• @drislands
    link
    251 year ago

    It sounds like Magill said some really stupid shit.

    In their testimony, the presidents evaded questions on whether calling for the genocide of Jews violated their institutions’ codes of conduct.

    Penn President Elizabeth Magill said: “If the speech turns into conduct, it can be harassment.”

    Calling for genocide isn’t harassment, according to her. Guess I can go to U Penn and start loudly telling everyone we should exterminate the lesser races and it’s fine.

    She was asked point blank if calling for genocide was against their rules, and she said “it depends on the context”. How is that not the easiest, most softball question? How hard is it to say “absolutely it’s against the rules, but I will clarify that I don’t believe supporting the Palestinian people is the same as calling for genocide”?

    • @Whoresradish
      link
      81 year ago

      I think this was an important quote from the article for context.

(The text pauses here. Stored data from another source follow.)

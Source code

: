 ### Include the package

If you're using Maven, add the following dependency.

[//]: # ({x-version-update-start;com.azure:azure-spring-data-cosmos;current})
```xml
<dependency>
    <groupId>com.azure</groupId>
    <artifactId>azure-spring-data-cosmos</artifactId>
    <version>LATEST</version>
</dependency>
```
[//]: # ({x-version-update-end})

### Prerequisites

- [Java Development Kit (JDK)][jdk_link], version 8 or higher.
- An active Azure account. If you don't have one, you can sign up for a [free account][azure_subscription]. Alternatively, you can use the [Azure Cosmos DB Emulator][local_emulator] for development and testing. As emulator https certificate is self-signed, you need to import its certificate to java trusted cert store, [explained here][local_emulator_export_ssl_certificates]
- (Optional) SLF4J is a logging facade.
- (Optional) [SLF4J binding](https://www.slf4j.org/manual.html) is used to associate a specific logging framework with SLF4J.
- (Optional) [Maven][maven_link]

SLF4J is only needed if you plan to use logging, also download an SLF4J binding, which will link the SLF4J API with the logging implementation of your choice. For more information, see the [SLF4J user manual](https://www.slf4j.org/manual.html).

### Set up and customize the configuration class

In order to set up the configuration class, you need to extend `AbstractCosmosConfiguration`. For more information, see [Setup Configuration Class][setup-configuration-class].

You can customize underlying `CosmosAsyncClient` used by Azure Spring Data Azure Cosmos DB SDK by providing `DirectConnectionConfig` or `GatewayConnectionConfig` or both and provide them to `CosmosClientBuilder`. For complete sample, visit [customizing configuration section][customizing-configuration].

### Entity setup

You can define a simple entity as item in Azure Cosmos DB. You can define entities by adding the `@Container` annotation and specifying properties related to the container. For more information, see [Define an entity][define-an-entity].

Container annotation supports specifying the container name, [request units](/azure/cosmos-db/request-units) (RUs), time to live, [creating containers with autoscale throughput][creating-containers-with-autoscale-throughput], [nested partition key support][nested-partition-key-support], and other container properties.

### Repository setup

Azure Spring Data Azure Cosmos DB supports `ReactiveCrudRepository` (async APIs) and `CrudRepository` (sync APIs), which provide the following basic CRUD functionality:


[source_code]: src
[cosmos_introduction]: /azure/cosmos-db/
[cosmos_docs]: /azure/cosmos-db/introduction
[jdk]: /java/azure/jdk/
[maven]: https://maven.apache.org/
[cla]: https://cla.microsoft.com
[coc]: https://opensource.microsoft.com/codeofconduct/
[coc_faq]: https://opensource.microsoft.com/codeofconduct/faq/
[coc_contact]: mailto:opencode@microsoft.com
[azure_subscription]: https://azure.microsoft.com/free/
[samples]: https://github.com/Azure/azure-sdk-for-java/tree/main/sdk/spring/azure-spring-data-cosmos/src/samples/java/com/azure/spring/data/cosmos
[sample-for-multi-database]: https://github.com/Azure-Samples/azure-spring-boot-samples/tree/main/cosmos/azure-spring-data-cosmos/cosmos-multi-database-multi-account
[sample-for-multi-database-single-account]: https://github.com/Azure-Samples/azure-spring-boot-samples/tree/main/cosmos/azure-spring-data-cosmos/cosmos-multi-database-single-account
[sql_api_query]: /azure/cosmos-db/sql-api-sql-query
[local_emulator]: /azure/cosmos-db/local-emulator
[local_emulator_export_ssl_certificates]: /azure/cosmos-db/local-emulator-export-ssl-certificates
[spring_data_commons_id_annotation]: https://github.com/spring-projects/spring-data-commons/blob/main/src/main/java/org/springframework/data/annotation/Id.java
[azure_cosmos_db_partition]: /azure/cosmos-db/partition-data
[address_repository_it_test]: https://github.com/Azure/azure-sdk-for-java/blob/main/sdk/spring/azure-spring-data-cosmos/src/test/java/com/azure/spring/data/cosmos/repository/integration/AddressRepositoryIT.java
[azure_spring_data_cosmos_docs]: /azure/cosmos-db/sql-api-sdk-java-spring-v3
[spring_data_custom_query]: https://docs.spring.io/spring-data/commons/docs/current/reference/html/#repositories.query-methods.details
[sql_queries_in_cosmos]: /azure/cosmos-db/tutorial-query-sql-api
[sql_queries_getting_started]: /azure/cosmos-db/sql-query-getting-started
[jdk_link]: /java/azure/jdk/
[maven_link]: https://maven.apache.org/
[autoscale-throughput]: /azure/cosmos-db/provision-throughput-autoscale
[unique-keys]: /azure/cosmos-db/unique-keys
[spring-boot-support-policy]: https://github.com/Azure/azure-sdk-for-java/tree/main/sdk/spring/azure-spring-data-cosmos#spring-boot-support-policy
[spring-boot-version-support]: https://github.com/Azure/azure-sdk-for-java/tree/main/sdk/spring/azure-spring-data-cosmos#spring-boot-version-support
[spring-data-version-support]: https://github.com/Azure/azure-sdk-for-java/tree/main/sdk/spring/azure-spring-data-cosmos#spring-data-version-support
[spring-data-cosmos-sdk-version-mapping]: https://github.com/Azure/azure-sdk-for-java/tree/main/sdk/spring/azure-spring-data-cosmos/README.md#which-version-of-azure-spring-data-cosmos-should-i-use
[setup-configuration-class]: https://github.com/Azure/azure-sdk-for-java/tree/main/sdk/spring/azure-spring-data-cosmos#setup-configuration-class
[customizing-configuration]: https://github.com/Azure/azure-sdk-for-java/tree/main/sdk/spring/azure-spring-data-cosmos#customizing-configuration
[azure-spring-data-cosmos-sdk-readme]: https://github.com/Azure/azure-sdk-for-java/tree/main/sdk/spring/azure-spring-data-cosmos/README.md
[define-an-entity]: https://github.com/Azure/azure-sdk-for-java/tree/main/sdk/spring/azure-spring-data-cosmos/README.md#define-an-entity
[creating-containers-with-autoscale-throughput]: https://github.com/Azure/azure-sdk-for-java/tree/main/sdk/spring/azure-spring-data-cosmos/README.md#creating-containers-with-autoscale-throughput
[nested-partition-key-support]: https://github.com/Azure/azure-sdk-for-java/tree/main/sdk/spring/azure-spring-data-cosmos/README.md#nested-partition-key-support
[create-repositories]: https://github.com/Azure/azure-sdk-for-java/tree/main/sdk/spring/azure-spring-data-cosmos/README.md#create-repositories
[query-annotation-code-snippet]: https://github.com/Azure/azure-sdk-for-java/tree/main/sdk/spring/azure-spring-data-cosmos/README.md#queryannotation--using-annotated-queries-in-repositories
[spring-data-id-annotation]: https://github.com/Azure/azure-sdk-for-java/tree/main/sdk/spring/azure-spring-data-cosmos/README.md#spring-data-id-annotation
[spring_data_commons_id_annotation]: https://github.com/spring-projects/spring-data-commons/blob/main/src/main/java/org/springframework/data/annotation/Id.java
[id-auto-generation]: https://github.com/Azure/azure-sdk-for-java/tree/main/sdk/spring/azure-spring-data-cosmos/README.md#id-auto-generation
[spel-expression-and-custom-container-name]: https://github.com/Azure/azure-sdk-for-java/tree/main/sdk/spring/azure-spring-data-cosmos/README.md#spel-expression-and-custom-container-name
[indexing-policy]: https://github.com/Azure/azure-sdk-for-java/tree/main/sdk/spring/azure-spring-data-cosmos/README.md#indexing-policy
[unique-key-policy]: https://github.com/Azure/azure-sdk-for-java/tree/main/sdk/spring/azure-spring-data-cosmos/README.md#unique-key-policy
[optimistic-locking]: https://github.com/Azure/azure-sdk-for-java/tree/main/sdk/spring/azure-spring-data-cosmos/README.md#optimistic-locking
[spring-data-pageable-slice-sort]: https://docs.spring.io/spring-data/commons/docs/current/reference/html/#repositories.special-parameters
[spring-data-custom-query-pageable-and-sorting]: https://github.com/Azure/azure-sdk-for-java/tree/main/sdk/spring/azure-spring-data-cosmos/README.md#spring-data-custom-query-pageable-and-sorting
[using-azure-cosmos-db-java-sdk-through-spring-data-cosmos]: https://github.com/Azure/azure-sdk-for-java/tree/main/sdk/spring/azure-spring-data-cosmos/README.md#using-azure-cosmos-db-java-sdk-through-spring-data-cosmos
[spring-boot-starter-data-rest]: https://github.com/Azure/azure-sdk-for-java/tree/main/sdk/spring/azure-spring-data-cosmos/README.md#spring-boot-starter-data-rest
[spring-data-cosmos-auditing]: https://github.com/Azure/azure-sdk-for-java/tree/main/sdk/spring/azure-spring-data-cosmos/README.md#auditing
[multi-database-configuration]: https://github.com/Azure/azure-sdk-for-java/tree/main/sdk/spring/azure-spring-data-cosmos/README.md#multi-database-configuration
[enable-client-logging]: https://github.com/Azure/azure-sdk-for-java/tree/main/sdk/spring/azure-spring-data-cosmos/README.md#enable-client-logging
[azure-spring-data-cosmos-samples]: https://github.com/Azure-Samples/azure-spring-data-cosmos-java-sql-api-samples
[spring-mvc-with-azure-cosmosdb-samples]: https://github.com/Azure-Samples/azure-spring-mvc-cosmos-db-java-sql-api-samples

      “In that moment, I was focused on our university’s longstanding policies aligned with the US Constitution, which say that speech alone is not punishable,” Magill said in the video. “I was not focused on, but I should have been, the irrefutable fact that a call for genocide of Jewish people is a call for some of the most terrible violence human beings can perpetrate. It’s evil — plain and simple.”

      • @drislands
        link
        31 year ago

        That’s a fair statement. It’s still a bad idea to take a vague center approach when the topic of genocide comes up, IMO. This, of all times, was the time to take a stand.